Search the records below for "Установите" and copy every line it turns up in.

Data records
========================================
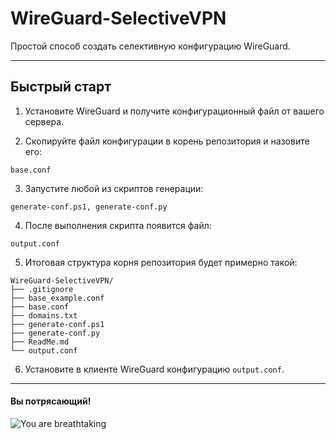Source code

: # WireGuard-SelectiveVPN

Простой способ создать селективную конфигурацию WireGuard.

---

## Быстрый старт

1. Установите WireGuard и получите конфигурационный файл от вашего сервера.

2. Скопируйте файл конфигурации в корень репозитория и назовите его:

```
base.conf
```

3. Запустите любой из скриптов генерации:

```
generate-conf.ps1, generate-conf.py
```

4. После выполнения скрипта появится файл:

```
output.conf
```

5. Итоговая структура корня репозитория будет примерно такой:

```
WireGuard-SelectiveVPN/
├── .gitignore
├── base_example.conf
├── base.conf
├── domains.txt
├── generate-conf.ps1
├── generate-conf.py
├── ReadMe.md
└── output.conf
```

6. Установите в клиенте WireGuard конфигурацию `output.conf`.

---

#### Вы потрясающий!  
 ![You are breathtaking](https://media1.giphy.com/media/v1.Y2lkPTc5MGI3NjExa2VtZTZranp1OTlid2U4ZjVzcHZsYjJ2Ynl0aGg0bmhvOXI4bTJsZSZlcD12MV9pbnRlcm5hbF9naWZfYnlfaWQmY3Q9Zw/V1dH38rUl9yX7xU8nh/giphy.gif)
========================================
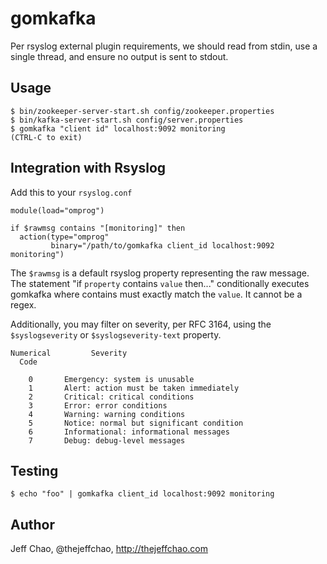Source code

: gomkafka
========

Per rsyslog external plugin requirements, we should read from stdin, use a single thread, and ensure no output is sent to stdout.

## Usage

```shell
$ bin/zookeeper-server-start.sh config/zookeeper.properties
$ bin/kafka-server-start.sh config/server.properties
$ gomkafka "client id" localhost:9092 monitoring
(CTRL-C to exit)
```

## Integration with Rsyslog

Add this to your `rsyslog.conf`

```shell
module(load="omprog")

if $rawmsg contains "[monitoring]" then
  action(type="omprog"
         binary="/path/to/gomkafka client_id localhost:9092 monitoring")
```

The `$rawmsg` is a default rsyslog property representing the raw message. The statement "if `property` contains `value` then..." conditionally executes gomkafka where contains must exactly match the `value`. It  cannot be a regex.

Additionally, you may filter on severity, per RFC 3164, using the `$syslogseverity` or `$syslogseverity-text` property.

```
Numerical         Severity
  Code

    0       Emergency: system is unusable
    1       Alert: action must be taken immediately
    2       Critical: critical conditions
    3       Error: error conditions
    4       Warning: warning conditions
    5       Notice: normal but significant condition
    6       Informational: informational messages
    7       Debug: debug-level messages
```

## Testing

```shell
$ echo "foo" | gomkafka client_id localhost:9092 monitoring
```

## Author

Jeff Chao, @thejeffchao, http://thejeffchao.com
========================================
Exercise output:
1. Установите WireGuard и получите конфигурационный файл от вашего сервера.
6. Установите в клиенте WireGuard конфигурацию `output.conf`.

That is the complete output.